Illustrate via simulation and associated explanatory text the properties of the distribution of the mean of 40 exponentials. You should:
First we set the seed to ensure reproducibility, then we set the value for lambda, the number of exponentials, and the number of simulations. We can then run the simulations, calculate the means, and show how these means fall in a histogram.
# Showing system info for basic reproducibility
sessionInfo()
## R version 3.6.1 (2019-07-05)
## Platform: x86_64-w64-mingw32/x64 (64-bit)

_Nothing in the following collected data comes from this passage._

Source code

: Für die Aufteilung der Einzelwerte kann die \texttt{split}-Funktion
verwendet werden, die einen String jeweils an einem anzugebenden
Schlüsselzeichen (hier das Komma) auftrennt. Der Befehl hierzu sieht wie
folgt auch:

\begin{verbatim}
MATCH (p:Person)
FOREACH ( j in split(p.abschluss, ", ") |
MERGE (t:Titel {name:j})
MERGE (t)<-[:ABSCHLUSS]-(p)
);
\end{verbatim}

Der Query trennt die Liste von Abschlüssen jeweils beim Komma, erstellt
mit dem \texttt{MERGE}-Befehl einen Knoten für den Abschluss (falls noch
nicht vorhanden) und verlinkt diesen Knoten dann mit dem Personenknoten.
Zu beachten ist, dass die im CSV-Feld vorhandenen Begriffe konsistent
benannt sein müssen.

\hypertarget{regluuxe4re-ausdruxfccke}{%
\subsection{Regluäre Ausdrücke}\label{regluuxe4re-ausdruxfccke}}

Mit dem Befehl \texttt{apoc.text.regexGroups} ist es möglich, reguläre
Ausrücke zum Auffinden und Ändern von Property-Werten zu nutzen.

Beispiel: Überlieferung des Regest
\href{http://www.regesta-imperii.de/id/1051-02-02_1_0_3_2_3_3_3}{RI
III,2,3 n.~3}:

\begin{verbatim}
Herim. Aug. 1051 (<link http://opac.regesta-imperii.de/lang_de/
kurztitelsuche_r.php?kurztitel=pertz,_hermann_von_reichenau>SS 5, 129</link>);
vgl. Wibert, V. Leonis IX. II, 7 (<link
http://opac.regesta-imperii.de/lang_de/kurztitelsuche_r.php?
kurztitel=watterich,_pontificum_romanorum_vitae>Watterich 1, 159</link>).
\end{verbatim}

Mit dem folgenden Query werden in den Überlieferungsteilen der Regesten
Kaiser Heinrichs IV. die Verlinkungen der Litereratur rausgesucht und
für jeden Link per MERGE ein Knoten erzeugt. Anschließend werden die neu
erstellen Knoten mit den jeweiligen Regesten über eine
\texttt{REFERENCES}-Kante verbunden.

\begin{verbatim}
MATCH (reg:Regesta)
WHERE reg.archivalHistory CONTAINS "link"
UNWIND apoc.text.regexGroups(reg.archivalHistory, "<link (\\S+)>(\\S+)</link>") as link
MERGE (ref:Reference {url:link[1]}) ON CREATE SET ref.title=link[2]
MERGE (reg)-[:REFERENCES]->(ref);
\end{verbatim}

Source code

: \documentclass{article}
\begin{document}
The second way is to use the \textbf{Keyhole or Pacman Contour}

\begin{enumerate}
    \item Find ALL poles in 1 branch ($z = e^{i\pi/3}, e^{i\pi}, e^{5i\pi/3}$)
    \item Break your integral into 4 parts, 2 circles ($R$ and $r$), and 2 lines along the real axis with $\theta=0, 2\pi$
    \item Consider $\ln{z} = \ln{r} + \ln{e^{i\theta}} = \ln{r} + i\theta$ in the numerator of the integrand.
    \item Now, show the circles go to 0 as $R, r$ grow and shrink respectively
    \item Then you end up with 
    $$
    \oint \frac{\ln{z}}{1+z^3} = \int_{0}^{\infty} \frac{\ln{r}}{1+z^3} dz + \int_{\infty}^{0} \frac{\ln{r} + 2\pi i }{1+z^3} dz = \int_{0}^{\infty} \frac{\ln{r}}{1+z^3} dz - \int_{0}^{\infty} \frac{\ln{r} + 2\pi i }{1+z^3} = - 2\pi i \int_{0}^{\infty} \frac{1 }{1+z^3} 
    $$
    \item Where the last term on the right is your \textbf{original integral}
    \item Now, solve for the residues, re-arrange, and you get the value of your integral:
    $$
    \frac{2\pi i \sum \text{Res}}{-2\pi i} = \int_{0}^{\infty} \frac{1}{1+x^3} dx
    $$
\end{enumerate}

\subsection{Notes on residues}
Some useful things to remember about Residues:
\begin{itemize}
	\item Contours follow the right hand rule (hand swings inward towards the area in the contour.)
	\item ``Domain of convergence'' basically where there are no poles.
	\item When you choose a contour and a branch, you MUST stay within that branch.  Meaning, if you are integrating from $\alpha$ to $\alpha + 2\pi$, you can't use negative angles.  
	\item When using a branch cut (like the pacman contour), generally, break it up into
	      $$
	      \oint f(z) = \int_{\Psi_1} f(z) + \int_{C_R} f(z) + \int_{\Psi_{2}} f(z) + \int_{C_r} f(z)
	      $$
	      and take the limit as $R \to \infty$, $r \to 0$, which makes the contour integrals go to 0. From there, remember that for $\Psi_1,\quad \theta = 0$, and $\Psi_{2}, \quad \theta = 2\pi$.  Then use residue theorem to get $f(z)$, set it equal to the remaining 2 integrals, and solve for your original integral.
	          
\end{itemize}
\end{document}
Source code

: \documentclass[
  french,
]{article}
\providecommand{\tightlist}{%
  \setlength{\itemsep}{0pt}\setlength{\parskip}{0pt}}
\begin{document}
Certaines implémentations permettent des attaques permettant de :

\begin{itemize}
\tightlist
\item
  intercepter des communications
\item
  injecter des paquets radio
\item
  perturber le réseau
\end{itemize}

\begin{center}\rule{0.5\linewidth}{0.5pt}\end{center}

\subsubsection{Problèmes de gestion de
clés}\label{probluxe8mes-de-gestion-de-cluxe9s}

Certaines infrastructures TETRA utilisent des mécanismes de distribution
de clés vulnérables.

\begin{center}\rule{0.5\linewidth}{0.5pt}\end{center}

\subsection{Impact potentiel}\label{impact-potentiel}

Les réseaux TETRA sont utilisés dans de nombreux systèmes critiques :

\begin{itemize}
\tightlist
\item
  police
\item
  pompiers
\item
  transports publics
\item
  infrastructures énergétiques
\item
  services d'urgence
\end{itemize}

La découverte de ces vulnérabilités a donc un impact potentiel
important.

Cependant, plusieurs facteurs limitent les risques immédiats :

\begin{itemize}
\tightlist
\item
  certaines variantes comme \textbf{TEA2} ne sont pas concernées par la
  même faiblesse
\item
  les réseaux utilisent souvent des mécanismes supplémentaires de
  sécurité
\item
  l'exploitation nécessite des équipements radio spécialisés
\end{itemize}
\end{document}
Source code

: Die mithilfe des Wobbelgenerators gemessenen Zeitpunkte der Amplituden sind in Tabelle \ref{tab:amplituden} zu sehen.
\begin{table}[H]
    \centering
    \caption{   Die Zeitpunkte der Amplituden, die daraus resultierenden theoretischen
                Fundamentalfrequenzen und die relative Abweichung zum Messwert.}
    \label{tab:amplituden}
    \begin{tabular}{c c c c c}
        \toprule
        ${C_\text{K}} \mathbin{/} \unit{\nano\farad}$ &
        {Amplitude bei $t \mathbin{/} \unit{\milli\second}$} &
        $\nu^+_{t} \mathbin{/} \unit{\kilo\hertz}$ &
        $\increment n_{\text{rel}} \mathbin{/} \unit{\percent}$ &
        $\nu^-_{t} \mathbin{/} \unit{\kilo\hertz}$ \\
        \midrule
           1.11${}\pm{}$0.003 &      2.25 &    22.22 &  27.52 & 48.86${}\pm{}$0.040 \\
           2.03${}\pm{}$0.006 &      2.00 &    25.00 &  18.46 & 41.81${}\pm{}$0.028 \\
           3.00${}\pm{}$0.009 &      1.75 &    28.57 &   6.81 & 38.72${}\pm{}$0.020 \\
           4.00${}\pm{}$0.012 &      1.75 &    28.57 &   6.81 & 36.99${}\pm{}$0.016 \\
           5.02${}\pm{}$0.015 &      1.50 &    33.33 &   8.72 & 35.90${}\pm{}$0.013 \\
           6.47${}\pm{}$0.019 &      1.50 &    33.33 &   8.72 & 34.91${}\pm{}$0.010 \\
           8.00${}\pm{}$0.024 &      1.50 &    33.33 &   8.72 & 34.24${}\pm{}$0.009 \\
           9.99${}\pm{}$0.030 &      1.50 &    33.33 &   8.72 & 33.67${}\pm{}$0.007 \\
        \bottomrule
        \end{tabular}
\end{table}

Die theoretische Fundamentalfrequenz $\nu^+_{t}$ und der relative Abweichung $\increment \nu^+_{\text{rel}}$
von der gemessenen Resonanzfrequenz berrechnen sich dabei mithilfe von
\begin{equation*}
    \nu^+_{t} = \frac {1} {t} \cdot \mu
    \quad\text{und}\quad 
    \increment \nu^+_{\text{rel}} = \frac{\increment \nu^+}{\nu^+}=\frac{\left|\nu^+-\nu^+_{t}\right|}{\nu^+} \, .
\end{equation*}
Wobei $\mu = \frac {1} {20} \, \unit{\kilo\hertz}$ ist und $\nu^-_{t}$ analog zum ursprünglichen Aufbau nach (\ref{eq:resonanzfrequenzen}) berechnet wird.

## Running under: Windows 10 x64 (build 18363)
##
## Matrix products: default
##
## locale:
## [1] LC_COLLATE=English_United States.1252
## [2] LC_CTYPE=English_United States.1252
## [3] LC_MONETARY=English_United States.1252
## [4] LC_NUMERIC=C
## [5] LC_TIME=English_United States.1252
##
## attached base packages:
## [1] stats graphics grDevices utils datasets methods base
##
## loaded via a namespace (and not attached):
## [1] compiler_3.6.1 magrittr_1.5 tools_3.6.1 htmltools_0.4.0
## [5] yaml_2.2.0 Rcpp_1.0.3 stringi_1.4.4 rmarkdown_2.1
## [9] knitr_1.27 stringr_1.4.0 xfun_0.12 digest_0.6.23
## [13] rlang_0.4.4 evaluate_0.14
# Setting seed
set.seed(2020)
# Setting parameters
lambda <- 0.2
n <- 40
sims <- 1000
# Running simulations
sims_ran <- replicate(sims, rexp(n, lambda))
# Means of the simulations
sims_means <- apply(sims_ran, 2, mean)
# Plotting a simple histogram to show the distribution of the means
hist(sims_means, breaks = 50, main = "Means of 1000 Simulations of the Exponential Distribution", xlab = "Mean")
We can see from the histogram that the distribution looks fairly Gaussian.
The theoretical mean for an exponential distribution with lambda = 0.2 is 1/0.2 = 5 (mu = 1/lambda). We can show via the same histogram above where mean = 5 fits, as well as show the sample mean of the simulations and how it compares to the theoretical mean of 5.
# Histogram of sample means
hist(sims_means, breaks = 50, main = "Histogram of Sample Means vs. Theoretical Mean of 5", xlab = "Sample Means")
# Theoretical Mean of 5
abline(v = 5, lwd = 4, col = "blue")
# Calculating the sample mean of the simulations
mean(sims_means)
## [1] 5.033948
# Sample Mean on the histogram
abline(v = mean(sims_means), lwd = 4, col = "red")
We see that the sample mean (5.03, red vertical line) is very close to the theoretical mean (5, blue vertical line)
The theoretical variance for an exponential distribution with lambda = 0.2 is (1/lambda)^2/n. The theoretical and sample variances can be calculated very simply. I do that below, as well as show the difference between the two. We can see that they are very close to eachother.
# Calculating the theoretical variance
round((1/lambda)^2/n, 3)
## [1] 0.625
# Calculating the sample variance
round(var(sims_means),3)
## [1] 0.607
# Showing the difference
round((1/lambda)^2/n, 3) - round(var(sims_means),3)
## [1] 0.018
The Central Limit Theorem states that for sample sizes greater than approximately 30, the means begin to follow a normal distribution regardless of the underlying probability distribution from which the means came. We can see how close our means distribution is to normal here by overlaying a normal line against a sample line
# Repeating the means histogram
hist(sims_means, breaks = 50, main = "Means of 1000 Simulations of the Exponential Distribution", xlab = "Mean", prob = TRUE, xlim = c(2,8))
# Adding a sample distribution curbe
lines(density(sims_means), lwd = 4, col = "purple")
# Adding a Normal distribution curve for contrast
x <- seq(min(sims_means), max(sims_means), length = 2*n)
y <- dnorm(x, mean = 1/lambda, sd = sqrt((1/lambda)^2/n))
lines(x, y, lwd = 4, col = "green")
We can see that the distribution is very close to Normal. The green curve represents Normality. The purple curve represents the distribution of the sample means. This is due to the our high sample/simulation size (n = 1000) and the Central Limit Theorem.